The second subject still fails with the same error as before in the log file:

B07277
Running fmriprep...
singularity: error while loading shared libraries: libseccomp.so.2: cannot open shared object file: No such file or directory

Finally I also tried submitting the two subjects as separate jobs, rather than a job array, but again ran into the same issue. (the first subject will run, but the second will crash after a few seconds with the same error).

I’m wondering if I am only able to run one instance of the singularity image for some reason? Or perhaps there is some setting that only allows one instance of fmriprep to access the directories I’m using? Other simple test job arrays seem to work fine (e.g. a quick bash script that prints out a subject name.)

Steven · October 12, 2022, 6:53pm

Hm, strange! I doubt this is an issue with the same image being used multiple times. I would need to know more about your HPC set up / permissions to best diagnose this.
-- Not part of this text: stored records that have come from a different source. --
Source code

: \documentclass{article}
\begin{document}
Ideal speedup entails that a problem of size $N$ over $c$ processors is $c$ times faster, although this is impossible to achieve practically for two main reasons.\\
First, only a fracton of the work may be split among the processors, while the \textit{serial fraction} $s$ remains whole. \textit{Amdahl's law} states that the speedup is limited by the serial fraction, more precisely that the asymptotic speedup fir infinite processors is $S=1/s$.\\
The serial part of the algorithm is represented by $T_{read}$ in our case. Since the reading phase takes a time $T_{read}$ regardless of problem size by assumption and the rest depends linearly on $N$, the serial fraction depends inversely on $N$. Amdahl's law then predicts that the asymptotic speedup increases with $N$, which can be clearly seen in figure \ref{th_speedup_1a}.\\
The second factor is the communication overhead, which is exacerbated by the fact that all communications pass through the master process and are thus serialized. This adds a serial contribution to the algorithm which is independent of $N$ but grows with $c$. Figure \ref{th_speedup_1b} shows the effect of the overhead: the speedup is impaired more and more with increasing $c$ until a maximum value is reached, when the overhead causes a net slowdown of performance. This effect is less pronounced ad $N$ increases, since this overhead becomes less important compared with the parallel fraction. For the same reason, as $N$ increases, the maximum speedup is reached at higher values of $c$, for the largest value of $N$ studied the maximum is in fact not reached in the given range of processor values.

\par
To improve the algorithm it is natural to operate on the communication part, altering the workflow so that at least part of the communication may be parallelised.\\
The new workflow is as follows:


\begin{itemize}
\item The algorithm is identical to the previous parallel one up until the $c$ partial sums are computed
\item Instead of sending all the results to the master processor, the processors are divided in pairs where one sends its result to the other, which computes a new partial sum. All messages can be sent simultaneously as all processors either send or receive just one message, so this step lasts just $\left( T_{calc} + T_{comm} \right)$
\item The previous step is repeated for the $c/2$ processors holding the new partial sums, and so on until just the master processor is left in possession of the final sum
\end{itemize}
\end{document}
What about giving each subject their own working directory?

EDIT: I see you already do this

Do you have write permissions to /tmp, looking at the warning message in the log?
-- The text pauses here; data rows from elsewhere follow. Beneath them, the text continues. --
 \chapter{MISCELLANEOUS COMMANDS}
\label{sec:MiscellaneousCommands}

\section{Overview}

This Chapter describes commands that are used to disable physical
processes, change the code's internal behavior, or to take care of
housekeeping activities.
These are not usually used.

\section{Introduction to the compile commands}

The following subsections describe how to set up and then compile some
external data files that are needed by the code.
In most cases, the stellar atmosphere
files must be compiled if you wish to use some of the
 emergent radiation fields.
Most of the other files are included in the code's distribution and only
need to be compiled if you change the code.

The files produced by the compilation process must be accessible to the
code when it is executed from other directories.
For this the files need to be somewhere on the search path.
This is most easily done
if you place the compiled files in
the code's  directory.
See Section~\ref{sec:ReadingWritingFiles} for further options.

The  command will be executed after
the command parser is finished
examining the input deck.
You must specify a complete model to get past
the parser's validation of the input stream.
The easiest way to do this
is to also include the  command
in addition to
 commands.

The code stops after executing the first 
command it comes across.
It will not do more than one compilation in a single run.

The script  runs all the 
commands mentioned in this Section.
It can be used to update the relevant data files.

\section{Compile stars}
tmorin01 · October 13, 2022, 10:19pm

As an update, I believe this is an issue our cluster. I developed a simple test case using “cowsay”:

I pulled the singularity image for cowsay:
$ singularity pull docker://godlovedc/lolcow

Then I submitted an array job in the same manner we’ve been submitted fmirprep array jobs, asking three cows to say “moo 0”, “moo 1”, and “moo 2”. Just as with fmriprep, the first job runs successfully and I get the following output:

< moo 0 >
 -------
        \   ^__^
         \  (oo)\_______
            (__)\       )\/\
                ||----w |
                ||     ||

But for the other two jobs, I get the same error:
singularity: error while loading shared libraries: libseccomp.so.2: cannot open shared object file: No such file or directory

Notably, I was able to try this out on another university’s slurm cluster where I also have an affiliation and everything worked fine. Back at my primary university where things are not working, we do not have a cluster admin, so it might take some time to find a fix…

Since I’ve determined that this is likely a cluster issue and not an fmriprep issue, I could go ahead and close the thread? If anyone has recommendations on where to find resources related to configuring singularity on a cluster, let me know!

Steven · October 15, 2022, 3:06pm

As an alternative, you can try uploading and running your analyses on Brainlife.io? I realize this involves learning a new tool which was probably not the original intention, and it would be best to figure out what is going on in the cluster, but this could be a good temporary workaround.